** Work order **
Retype every record exactly as it appears.

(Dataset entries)
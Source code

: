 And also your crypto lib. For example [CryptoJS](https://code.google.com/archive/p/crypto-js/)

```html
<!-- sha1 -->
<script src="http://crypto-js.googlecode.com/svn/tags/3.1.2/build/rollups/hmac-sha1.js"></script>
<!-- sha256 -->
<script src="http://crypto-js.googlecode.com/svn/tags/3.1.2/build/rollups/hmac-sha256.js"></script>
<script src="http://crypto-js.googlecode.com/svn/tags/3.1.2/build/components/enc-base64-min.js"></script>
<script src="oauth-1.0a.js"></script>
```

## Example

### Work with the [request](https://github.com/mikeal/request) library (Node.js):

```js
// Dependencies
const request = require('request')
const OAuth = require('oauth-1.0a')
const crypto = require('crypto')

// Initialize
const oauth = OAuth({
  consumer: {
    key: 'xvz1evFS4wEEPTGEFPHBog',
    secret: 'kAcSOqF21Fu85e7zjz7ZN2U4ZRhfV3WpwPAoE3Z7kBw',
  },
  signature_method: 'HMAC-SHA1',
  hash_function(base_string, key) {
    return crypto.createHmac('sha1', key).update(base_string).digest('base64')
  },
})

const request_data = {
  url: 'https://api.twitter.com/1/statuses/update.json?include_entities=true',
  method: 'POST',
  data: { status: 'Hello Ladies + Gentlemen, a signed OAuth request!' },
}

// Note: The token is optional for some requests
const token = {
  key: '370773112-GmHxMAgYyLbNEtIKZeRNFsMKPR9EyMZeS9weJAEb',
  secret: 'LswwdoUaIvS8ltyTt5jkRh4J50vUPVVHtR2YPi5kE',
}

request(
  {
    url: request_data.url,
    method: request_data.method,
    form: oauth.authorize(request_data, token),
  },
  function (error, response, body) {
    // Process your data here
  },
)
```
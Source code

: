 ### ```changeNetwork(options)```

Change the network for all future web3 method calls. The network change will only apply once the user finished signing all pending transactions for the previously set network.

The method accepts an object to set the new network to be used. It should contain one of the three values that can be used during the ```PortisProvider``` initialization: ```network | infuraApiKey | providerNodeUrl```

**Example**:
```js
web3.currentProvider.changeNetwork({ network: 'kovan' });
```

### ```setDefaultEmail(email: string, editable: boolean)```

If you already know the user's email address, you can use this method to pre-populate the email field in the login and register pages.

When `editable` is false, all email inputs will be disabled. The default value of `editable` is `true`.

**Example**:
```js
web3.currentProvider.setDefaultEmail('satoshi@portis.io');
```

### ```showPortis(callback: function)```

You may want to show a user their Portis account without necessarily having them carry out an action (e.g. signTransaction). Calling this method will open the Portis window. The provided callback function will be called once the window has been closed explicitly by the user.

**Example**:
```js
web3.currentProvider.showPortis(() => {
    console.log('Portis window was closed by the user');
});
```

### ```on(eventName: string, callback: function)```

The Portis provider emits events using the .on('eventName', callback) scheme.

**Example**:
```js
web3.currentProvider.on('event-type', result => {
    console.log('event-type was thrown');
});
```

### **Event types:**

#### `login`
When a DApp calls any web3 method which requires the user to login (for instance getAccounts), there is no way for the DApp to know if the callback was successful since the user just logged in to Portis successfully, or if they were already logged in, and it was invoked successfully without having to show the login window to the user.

** Solved exercise **
Source code

: And also your crypto lib. For example [CryptoJS](https://code.google.com/archive/p/crypto-js/)

```html
<!-- sha1 -->
<script src="http://crypto-js.googlecode.com/svn/tags/3.1.2/build/rollups/hmac-sha1.js"></script>
<!-- sha256 -->
<script src="http://crypto-js.googlecode.com/svn/tags/3.1.2/build/rollups/hmac-sha256.js"></script>
<script src="http://crypto-js.googlecode.com/svn/tags/3.1.2/build/components/enc-base64-min.js"></script>
<script src="oauth-1.0a.js"></script>
```

## Example

### Work with the [request](https://github.com/mikeal/request) library (Node.js):

```js
// Dependencies
const request = require('request')
const OAuth = require('oauth-1.0a')
const crypto = require('crypto')

// Initialize
const oauth = OAuth({
  consumer: {
    key: 'xvz1evFS4wEEPTGEFPHBog',
    secret: 'kAcSOqF21Fu85e7zjz7ZN2U4ZRhfV3WpwPAoE3Z7kBw',
  },
  signature_method: 'HMAC-SHA1',
  hash_function(base_string, key) {
    return crypto.createHmac('sha1', key).update(base_string).digest('base64')
  },
})

const request_data = {
  url: 'https://api.twitter.com/1/statuses/update.json?include_entities=true',
  method: 'POST',
  data: { status: 'Hello Ladies + Gentlemen, a signed OAuth request!' },
}

// Note: The token is optional for some requests
const token = {
  key: '370773112-GmHxMAgYyLbNEtIKZeRNFsMKPR9EyMZeS9weJAEb',
  secret: 'LswwdoUaIvS8ltyTt5jkRh4J50vUPVVHtR2YPi5kE',
}

request(
  {
    url: request_data.url,
    method: request_data.method,
    form: oauth.authorize(request_data, token),
  },
  function (error, response, body) {
    // Process your data here
  },
)
```
Source code

: ### ```changeNetwork(options)```

Change the network for all future web3 method calls. The network change will only apply once the user finished signing all pending transactions for the previously set network.

The method accepts an object to set the new network to be used. It should contain one of the three values that can be used during the ```PortisProvider``` initialization: ```network | infuraApiKey | providerNodeUrl```

**Example**:
```js
web3.currentProvider.changeNetwork({ network: 'kovan' });
```

### ```setDefaultEmail(email: string, editable: boolean)```

If you already know the user's email address, you can use this method to pre-populate the email field in the login and register pages.

When `editable` is false, all email inputs will be disabled. The default value of `editable` is `true`.

**Example**:
```js
web3.currentProvider.setDefaultEmail('satoshi@portis.io');
```

### ```showPortis(callback: function)```

You may want to show a user their Portis account without necessarily having them carry out an action (e.g. signTransaction). Calling this method will open the Portis window. The provided callback function will be called once the window has been closed explicitly by the user.

**Example**:
```js
web3.currentProvider.showPortis(() => {
    console.log('Portis window was closed by the user');
});
```

### ```on(eventName: string, callback: function)```

The Portis provider emits events using the .on('eventName', callback) scheme.

**Example**:
```js
web3.currentProvider.on('event-type', result => {
    console.log('event-type was thrown');
});
```

### **Event types:**

#### `login`
When a DApp calls any web3 method which requires the user to login (for instance getAccounts), there is no way for the DApp to know if the callback was successful since the user just logged in to Portis successfully, or if they were already logged in, and it was invoked successfully without having to show the login window to the user.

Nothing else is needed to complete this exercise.